Social media site Angie’s List IPO’d yesterday, and the market now values it at nearly $900 million.
While those are hardly Groupon Bubble numbers, the valuation is still high and more possible evidence of a bubble in social-media companies. So how did the press cover it?
First, a run through some numbers. Skip the next four graphs if you don’t like that stuff.
You can’t do a P/E (price-to-earnings ratio) on Angie’s List. It doesn’t have any “E.” The company has never made money and still loses it big time—$27 million in 2010 and $26 million in the first half of this year alone. That’s on 2010 revenue of $59 million and first half 2011 revenue of $39 million.
Let’s put this another way: Angie’s List took in $39 million in revenue in the first six months of this year and spent $65 million. Ouch. And the pace of losses continued to widen in the third quarter.
By my quick estimate based on current growth, it looks like the company will bring in about $85 million in sales this year. That’s more than 10 times sales.
While its sales are growing fast—41 percent in the first half and 55 percent in the third quarter—it’s worth noting that this is no startup. It’s a sixteen-year-old company.
Needless to say, it’s worth being skeptical of this company’s prospects.
Here’s MarketWatch’s David Weidner on Angie’s List’s debut:
Angie’s List Inc.’s surging debut following its initial public offering tells us that the right company, with the right financials, is still sought after by investors.
It’s almost how it’s supposed to work.
After initial enthusiasm, duds such as Pandora Media Inc. and GroupOn soiled the IPO stage. Pandora is down 24% since its debut and GroupOn never came to market.
I’m going to have to assume that “GroupOn” is the same thing as Groupon, which did indeed come to market two weeks ago. Its shares are up more than 20 percent from the IPO price.
And how does Angie’s List have the “right financials”? No case is made beyond this:
Investors are still willing to buy IPOs as long at they have a proven financial track record and a tangible product.
Never making money and losing increasing amounts of it over sixteen years is a “proven financial track record,” all right.
MarketWatch cousin The Wall Street Journal is better with this skeptical “Overheard”:
That said, as with other social-media stocks, there is still that pesky concept of valuation to deal with: Angie’s more-than-$900 million market capitalization works out to a multiple of about 11 times this year’s likely revenue.
And, in true dot.com fashion, the company forecasts losses for the foreseeable future.
The Journal also had a good curtain-raiser in yesterday’s paper. It emphasizes that the company loses money, and it pulls this eye-raising stat (emphasis mine):
Some analysts expect Angie’s List to trade higher than its IPO price on its first day, like other unprofitable Web companies with large customer lists that have gone public, including Groupon Inc. and Zillow Inc.

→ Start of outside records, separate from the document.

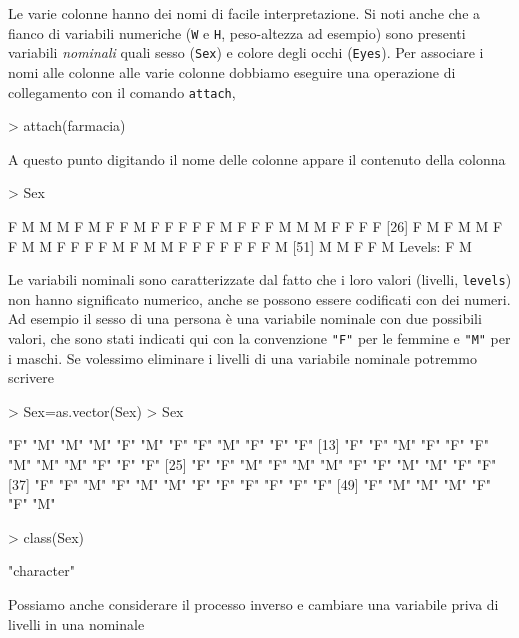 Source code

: \documentclass[onecolumn,12pt]{book}
\begin{document}
Le varie colonne hanno dei nomi di facile interpretazione. Si noti anche che a fianco di variabili numeriche (\texttt{W} e \texttt{H}, peso-altezza ad esempio) sono presenti variabili  \emph {nominali} quali sesso (\texttt{Sex}) e colore degli occhi (\texttt{Eyes}).
Per associare i nomi alle colonne  alle varie colonne dobbiamo eseguire una operazione di collegamento con il comando \texttt{attach},
\begin{Schunk}
\begin{Sinput}
> attach(farmacia)
\end{Sinput}
\end{Schunk}
A questo punto digitando il nome delle colonne appare il contenuto della colonna
\begin{Schunk}
\begin{Sinput}
> Sex
\end{Sinput}
\begin{Soutput}
 [1] F M M M F M F F M F F F F F M F F F M M M F F F F
[26] F M F M M F F M M F F F F M F M M F F F F F F F M
[51] M M F F M
Levels: F M
\end{Soutput}
\end{Schunk}
Le variabili nominali sono caratterizzate dal fatto che i loro valori (livelli, \texttt{levels})  non hanno significato numerico, anche se possono essere codificati con dei numeri.   Ad esempio il sesso di una persona \`e una variabile nominale con due possibili valori, che sono stati  indicati qui con la convenzione  \texttt{"F"}  per le femmine e \texttt{"M"} per i maschi.  Se volessimo eliminare i livelli di una variabile nominale potremmo scrivere
\begin{Schunk}
\begin{Sinput}
> Sex=as.vector(Sex)
> Sex
\end{Sinput}
\begin{Soutput}
 [1] "F" "M" "M" "M" "F" "M" "F" "F" "M" "F" "F" "F"
[13] "F" "F" "M" "F" "F" "F" "M" "M" "M" "F" "F" "F"
[25] "F" "F" "M" "F" "M" "M" "F" "F" "M" "M" "F" "F"
[37] "F" "F" "M" "F" "M" "M" "F" "F" "F" "F" "F" "F"
[49] "F" "M" "M" "M" "F" "F" "M"
\end{Soutput}
\begin{Sinput}
> class(Sex)
\end{Sinput}
\begin{Soutput}
[1] "character"
\end{Soutput}
\end{Schunk}
Possiamo anche considerare il processo inverso e cambiare una variabile priva di livelli in una nominale
\end{document}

But its business model and finances have gotten mixed reviews, partly because of the company’s high costs to advertise for new paying users. Angie’s List increased selling and marketing spending from 63% of revenue in 2009 to 103% in 2011.
In other words, the company is spending more to bring in revenue than it’s getting in actual revenue. That’s a bet on rapidly expanding to new markets, where it hopes those new customers and clients will stick with Angie’s List and marketing costs will fall. Maybe so, but maybe not. It’s a bet (all stocks are to a certain extent, but bear with me), and that’s the point. It’s speculation.
USA Today is also skeptical, in a story about Yelp going public:
Yelp, like Groupon and Angie’s List, is a money-loser, so far. The company, founded in 2004, hasn’t earned a dime since 2006, according to documents filed with the U.S. Securities and Exchange Commission. For its most recently reported period, it lost $7.6 million on revenue of $58.4 million.